Whenever a line in the data below includes the string "subsection", copy it out.

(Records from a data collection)

--*--

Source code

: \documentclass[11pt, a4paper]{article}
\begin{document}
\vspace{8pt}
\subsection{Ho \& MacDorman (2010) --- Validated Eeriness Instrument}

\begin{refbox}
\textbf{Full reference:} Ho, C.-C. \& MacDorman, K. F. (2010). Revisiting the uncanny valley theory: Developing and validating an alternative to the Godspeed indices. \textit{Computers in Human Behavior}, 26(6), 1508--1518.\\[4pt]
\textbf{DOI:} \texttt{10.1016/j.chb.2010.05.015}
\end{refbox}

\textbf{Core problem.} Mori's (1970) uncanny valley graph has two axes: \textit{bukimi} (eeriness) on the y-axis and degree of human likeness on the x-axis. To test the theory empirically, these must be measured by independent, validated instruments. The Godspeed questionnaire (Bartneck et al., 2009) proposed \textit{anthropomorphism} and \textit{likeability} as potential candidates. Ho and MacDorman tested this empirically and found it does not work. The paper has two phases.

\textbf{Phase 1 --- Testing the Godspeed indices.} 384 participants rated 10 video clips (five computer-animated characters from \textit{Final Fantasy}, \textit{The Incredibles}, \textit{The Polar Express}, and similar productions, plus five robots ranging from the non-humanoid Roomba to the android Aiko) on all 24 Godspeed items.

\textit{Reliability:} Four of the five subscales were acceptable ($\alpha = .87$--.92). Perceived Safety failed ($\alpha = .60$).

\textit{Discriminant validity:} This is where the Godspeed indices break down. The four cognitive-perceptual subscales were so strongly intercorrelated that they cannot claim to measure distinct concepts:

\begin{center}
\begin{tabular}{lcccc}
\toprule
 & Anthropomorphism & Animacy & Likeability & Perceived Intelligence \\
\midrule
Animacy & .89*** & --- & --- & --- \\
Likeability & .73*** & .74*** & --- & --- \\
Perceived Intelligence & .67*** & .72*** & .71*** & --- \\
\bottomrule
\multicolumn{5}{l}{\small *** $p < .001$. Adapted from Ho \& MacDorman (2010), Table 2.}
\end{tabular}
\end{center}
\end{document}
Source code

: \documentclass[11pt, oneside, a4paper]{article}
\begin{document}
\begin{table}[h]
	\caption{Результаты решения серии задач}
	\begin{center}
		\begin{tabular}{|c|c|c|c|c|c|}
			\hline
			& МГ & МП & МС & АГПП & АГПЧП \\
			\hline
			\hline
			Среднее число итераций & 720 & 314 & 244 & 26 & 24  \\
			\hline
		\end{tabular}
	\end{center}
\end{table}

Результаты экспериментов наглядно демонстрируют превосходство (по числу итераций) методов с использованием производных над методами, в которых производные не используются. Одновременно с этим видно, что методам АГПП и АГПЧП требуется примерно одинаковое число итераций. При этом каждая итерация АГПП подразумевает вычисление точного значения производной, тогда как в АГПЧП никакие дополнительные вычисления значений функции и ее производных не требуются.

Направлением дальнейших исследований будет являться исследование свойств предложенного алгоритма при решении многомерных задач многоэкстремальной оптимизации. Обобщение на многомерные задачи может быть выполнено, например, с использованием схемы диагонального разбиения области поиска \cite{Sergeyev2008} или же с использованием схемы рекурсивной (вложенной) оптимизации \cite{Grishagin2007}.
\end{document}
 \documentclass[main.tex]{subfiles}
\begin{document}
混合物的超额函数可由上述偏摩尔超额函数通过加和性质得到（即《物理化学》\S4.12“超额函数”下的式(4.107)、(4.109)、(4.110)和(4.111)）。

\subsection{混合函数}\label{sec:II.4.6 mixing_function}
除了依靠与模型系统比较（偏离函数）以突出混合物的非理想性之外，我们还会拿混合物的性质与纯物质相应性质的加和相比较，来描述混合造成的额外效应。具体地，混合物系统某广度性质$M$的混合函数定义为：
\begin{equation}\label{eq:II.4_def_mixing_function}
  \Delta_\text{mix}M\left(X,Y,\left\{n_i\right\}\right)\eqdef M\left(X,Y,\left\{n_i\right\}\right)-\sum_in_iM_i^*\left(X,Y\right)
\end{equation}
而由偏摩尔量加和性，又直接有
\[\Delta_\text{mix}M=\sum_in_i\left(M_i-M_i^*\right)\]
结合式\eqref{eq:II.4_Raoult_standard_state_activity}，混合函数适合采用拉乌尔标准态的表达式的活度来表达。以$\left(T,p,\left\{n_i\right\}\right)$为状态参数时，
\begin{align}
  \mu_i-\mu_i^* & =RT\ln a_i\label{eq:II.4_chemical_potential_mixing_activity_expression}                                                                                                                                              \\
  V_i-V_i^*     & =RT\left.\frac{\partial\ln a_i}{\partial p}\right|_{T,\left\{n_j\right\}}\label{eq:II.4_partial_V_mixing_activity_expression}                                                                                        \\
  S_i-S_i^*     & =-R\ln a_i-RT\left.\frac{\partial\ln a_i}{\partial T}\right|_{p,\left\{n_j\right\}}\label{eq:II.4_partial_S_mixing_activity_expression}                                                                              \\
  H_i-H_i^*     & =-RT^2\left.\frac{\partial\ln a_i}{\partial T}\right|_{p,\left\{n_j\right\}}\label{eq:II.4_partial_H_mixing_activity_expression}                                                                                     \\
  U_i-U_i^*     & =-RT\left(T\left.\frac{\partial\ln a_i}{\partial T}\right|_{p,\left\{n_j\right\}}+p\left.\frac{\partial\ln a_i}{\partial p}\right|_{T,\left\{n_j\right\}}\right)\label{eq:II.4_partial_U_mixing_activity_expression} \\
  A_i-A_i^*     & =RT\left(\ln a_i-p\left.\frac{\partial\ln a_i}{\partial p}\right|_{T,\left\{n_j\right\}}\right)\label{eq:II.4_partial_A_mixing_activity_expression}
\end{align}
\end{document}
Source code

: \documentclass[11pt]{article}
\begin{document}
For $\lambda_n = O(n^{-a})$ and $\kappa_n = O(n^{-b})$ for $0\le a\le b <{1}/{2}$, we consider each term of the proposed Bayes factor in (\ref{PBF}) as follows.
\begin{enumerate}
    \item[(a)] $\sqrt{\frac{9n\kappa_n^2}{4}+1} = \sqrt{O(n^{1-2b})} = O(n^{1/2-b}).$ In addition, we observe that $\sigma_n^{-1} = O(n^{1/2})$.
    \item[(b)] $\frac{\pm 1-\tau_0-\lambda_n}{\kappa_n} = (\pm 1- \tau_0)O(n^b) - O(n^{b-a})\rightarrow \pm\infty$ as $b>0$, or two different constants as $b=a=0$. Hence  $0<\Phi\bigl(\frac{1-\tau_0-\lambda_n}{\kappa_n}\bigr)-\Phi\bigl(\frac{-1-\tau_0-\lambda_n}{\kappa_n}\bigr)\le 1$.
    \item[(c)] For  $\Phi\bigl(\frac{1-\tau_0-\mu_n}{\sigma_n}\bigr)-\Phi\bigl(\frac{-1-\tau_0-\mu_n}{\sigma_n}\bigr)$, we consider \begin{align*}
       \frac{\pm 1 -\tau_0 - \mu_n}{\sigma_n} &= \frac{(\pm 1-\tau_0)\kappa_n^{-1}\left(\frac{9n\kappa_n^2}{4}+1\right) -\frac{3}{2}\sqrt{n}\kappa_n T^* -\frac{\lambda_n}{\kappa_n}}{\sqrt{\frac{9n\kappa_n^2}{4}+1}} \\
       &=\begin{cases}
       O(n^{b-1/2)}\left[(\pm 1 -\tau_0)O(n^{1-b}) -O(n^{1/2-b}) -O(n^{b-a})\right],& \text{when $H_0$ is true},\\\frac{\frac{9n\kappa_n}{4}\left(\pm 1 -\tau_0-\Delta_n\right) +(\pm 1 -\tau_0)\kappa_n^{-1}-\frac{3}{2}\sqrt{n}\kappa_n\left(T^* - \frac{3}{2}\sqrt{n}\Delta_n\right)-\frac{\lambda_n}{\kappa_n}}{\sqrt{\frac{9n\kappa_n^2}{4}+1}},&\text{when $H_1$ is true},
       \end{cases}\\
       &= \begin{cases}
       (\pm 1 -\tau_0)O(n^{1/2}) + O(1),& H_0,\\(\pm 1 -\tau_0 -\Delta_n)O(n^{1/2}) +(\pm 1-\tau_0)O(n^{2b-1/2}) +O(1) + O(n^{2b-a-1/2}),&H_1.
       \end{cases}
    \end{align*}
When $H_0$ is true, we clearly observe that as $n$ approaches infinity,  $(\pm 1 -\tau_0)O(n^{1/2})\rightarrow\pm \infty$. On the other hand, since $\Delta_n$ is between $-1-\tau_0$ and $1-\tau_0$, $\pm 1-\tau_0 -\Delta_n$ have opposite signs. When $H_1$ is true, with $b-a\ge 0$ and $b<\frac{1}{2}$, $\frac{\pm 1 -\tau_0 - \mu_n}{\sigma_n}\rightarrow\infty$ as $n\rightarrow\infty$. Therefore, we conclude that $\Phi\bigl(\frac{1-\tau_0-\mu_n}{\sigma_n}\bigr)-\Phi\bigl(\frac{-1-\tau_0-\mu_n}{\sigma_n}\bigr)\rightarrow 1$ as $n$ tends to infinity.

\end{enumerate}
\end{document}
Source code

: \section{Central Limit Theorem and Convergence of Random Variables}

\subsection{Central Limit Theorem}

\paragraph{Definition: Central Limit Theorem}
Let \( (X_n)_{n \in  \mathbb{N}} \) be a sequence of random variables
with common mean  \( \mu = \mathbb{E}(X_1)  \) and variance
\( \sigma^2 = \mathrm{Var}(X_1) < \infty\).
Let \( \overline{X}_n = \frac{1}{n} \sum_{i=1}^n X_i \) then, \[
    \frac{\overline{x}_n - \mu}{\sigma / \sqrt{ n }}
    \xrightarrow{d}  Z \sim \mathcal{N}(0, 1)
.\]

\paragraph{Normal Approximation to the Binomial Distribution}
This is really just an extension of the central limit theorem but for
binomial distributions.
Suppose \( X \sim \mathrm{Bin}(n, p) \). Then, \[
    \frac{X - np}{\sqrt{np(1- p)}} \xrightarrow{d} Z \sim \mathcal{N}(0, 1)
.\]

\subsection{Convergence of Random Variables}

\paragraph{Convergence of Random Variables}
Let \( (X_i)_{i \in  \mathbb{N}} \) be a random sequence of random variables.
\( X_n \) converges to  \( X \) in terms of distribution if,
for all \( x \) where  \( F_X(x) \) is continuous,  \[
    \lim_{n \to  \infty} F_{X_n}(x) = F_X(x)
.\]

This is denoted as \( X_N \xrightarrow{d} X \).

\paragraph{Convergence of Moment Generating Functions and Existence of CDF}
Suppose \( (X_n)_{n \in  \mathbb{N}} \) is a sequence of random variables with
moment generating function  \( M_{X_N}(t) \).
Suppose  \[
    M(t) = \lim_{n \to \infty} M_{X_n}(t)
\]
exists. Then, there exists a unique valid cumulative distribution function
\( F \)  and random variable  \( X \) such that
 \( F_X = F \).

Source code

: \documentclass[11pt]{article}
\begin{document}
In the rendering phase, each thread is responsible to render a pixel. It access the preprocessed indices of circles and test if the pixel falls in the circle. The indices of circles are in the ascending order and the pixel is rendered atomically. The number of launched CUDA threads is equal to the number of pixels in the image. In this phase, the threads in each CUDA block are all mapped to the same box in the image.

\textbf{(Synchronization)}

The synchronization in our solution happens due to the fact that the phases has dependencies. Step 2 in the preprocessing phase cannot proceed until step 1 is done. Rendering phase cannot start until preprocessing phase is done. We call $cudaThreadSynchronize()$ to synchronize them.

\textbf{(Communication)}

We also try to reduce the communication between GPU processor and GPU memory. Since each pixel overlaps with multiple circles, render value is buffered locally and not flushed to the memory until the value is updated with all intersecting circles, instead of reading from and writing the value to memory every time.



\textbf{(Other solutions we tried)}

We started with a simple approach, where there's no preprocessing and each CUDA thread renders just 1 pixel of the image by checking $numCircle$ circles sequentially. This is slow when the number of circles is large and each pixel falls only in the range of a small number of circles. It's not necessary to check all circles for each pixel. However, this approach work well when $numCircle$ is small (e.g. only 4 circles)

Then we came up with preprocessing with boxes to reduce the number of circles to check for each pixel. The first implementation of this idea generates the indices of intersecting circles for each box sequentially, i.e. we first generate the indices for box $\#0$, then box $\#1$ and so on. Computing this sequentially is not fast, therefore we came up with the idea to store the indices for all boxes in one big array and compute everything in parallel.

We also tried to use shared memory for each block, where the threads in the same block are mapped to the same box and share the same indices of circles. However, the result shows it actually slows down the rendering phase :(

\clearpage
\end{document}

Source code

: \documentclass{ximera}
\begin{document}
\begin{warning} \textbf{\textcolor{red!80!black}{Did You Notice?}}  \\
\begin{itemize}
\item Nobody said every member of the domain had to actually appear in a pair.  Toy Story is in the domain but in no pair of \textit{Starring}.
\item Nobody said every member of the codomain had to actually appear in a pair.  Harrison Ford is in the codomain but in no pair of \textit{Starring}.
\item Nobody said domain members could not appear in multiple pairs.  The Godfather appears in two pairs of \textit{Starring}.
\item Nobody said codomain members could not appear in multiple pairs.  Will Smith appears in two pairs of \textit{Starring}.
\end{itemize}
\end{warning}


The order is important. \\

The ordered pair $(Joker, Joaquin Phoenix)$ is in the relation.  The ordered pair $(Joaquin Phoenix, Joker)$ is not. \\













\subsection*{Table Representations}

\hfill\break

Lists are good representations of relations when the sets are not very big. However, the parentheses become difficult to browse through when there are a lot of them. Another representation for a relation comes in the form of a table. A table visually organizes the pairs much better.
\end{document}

--*--

THE ANSWER:
\subsection{Ho \& MacDorman (2010) --- Validated Eeriness Instrument}
\subsection{混合函数}\label{sec:II.4.6 mixing_function}
\subsection{Central Limit Theorem}
\subsection{Convergence of Random Variables}
\subsection*{Table Representations}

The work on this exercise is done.